Ok, thanks a lot! So I have to practice for ever! ))


----------



## Duncan Bannon (Jun 18, 2018)

@Mike Hughey 

Do you happen to know the blind UWRs?


----------



## Mike Hughey (Jun 18, 2018)

No, I'm afraid not; I only found these through searching (and looking at the Wiki).

I noticed the same guy has a mean of 3 blindfolded here from 5 years ago - 38.86 second mean of 3:





But I'm under the impression the new standard is to time this with no inspection, and these were done with 15 seconds visual inspection time.


----------



## Claudio Garanzini (Jun 19, 2018)

Anyway, guys, I'm trying to learn the CFOP. I think the mirror is the best for a blind who wants to learn the F2L. A quick info: are there any scrambler software that can give you scrambles with a premade cross so that you could learn how to solve just the F2l? I'm asking because I don't find a good page for the algs for this part of the solve. Any suggestions? Thanks a lot for all your help.


----------



## Mike Hughey (Jun 19, 2018)

Claudio Garanzini said:


> Anyway, guys, I'm trying to learn the CFOP. I think the mirror is the best for a blind who wants to learn the F2L. A quick info: are there any scrambler software that can give you scrambles with a premade cross so that you could learn how to solve just the F2l? I'm asking because I don't find a good page for the algs for this part of the solve. Any suggestions? Thanks a lot for all your help.

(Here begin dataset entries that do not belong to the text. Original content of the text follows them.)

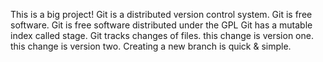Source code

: This is a big project!
Git is a distributed version control system.
Git is free software.
Git is free software distributed under the GPL
Git has a mutable index called stage.
Git tracks changes of files.
this change is version one.
this change is version two.
Creating a new branch is quick & simple.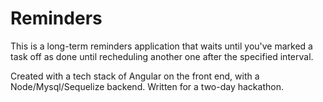 Reminders
=========

This is a long-term reminders application that waits until you've marked a task off as done until recheduling another one after the specified interval.

Created with a tech stack of Angular on the front end, with a Node/Mysql/Sequelize backend.  Written for a two-day hackathon.
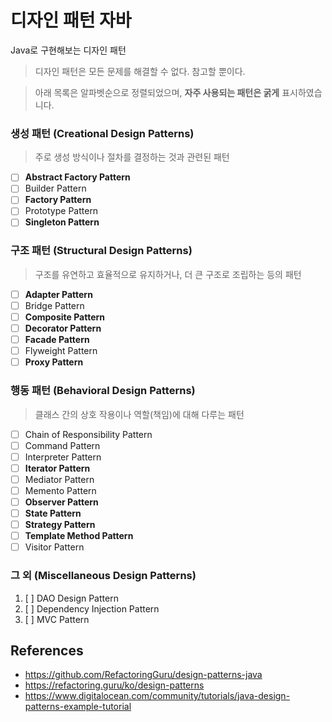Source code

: # 디자인 패턴 자바

Java로 구현해보는 디자인 패턴

> 디자인 패턴은 모든 문제를 해결할 수 없다. 참고할 뿐이다.

> 아래 목록은 알파벳순으로 정렬되었으며, **자주 사용되는 패턴은 굵게** 표시하였습니다.

### 생성 패턴 (Creational Design Patterns)

> 주로 생성 방식이나 절차를 결정하는 것과 관련된 패턴

- [ ] **Abstract Factory Pattern**
- [ ] Builder Pattern
- [ ] **Factory Pattern**
- [ ] Prototype Pattern
- [ ] **Singleton Pattern**

### 구조 패턴 (Structural Design Patterns)

> 구조를 유연하고 효율적으로 유지하거나, 더 큰 구조로 조립하는 등의 패턴

- [ ] **Adapter Pattern**
- [ ] Bridge Pattern
- [ ] **Composite Pattern**
- [ ] **Decorator Pattern**
- [ ] **Facade Pattern**
- [ ] Flyweight Pattern
- [ ] **Proxy Pattern**

### 행동 패턴 (Behavioral Design Patterns)

> 클래스 간의 상호 작용이나 역할(책임)에 대해 다루는 패턴

- [ ] Chain of Responsibility Pattern
- [ ] Command Pattern
- [ ] Interpreter Pattern
- [ ] **Iterator Pattern**
- [ ] Mediator Pattern
- [ ] Memento Pattern
- [ ] **Observer Pattern**
- [ ] **State Pattern**
- [ ] **Strategy Pattern**
- [ ] **Template Method Pattern**
- [ ] Visitor Pattern

### 그 외 (Miscellaneous Design Patterns)

1. [ ] DAO Design Pattern
2. [ ] Dependency Injection Pattern
3. [ ] MVC Pattern

## References

* https://github.com/RefactoringGuru/design-patterns-java
* https://refactoring.guru/ko/design-patterns
* https://www.digitalocean.com/community/tutorials/java-design-patterns-example-tutorial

Yes, as a matter of fact, you can use cstimer.net. If you select in the first box at the top of the scramble "3x3x3", there is an option in the second box for "cross solved". Select that and you should get scrambles where the cross is already solved on the bottom of the cube, the way you are holding it.


----------



## Claudio Garanzini (Jun 19, 2018)

Thanks Mike! I love Cstimer but the only problem is that, being blind and using a screen reader, it's difficoult to start the timer. An other info, please: when I select the tipe and the number of scrambles I want, there are eather the scrambles I want but before them, some lines up, ther is an other scrambloe and the button saying Next scramble or something like that. But I've noticed the two tipes of scrambles are not the same. I've used those that are numbered like 1. 2. etc. I don't know what the other scramble is for. Sorry for my stupid question but for a blind person it's not so obvious! Thanks a lot for your help, as allways!


----------



## Mike Hughey (Jun 19, 2018)

Claudio Garanzini said:


> Thanks Mike! I love Cstimer but the only problem is that, being blind and using a screen reader, it's difficoult to start the timer. An other info, please: when I select the tipe and the number of scrambles I want, there are eather the scrambles I want but before them, some lines up, ther is an other scrambloe and the button saying Next scramble or something like that. But I've noticed the two tipes of scrambles are not the same. I've used those that are numbered like 1. 2. etc. I don't know what the other scramble is for. Sorry for my stupid question but for a blind person it's not so obvious! Thanks a lot for your help, as allways!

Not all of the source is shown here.